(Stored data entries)
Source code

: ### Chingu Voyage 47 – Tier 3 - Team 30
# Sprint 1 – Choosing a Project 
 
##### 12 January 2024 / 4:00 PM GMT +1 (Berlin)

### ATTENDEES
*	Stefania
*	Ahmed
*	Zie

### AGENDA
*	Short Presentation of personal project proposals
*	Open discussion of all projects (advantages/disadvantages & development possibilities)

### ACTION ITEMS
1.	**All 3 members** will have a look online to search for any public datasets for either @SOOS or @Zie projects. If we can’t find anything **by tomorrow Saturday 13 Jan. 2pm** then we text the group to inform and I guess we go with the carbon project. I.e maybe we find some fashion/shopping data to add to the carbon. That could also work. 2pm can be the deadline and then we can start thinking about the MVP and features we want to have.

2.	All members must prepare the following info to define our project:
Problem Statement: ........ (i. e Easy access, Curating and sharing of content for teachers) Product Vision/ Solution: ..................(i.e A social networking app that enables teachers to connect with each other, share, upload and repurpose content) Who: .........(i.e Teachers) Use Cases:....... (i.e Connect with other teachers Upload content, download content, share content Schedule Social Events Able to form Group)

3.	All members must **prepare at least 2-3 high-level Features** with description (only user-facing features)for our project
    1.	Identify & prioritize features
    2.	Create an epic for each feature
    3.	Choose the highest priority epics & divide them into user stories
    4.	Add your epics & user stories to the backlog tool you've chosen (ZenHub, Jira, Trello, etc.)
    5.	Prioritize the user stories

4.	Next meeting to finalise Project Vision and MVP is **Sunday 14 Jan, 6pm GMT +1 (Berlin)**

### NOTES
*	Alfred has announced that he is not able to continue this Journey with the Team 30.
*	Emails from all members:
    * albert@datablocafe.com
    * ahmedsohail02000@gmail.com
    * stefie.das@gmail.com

What the task asks. Retype each of the records, word for word, with nothing added or dropped.

Reply.
Source code

: ### Chingu Voyage 47 – Tier 3 - Team 30
# Sprint 1 – Choosing a Project 
 
##### 12 January 2024 / 4:00 PM GMT +1 (Berlin)

### ATTENDEES
*	Stefania
*	Ahmed
*	Zie

### AGENDA
*	Short Presentation of personal project proposals
*	Open discussion of all projects (advantages/disadvantages & development possibilities)

### ACTION ITEMS
1.	**All 3 members** will have a look online to search for any public datasets for either @SOOS or @Zie projects. If we can’t find anything **by tomorrow Saturday 13 Jan. 2pm** then we text the group to inform and I guess we go with the carbon project. I.e maybe we find some fashion/shopping data to add to the carbon. That could also work. 2pm can be the deadline and then we can start thinking about the MVP and features we want to have.

2.	All members must prepare the following info to define our project:
Problem Statement: ........ (i. e Easy access, Curating and sharing of content for teachers) Product Vision/ Solution: ..................(i.e A social networking app that enables teachers to connect with each other, share, upload and repurpose content) Who: .........(i.e Teachers) Use Cases:....... (i.e Connect with other teachers Upload content, download content, share content Schedule Social Events Able to form Group)

3.	All members must **prepare at least 2-3 high-level Features** with description (only user-facing features)for our project
    1.	Identify & prioritize features
    2.	Create an epic for each feature
    3.	Choose the highest priority epics & divide them into user stories
    4.	Add your epics & user stories to the backlog tool you've chosen (ZenHub, Jira, Trello, etc.)
    5.	Prioritize the user stories

4.	Next meeting to finalise Project Vision and MVP is **Sunday 14 Jan, 6pm GMT +1 (Berlin)**

### NOTES
*	Alfred has announced that he is not able to continue this Journey with the Team 30.
*	Emails from all members:
    * albert@datablocafe.com
    * ahmedsohail02000@gmail.com
    * stefie.das@gmail.com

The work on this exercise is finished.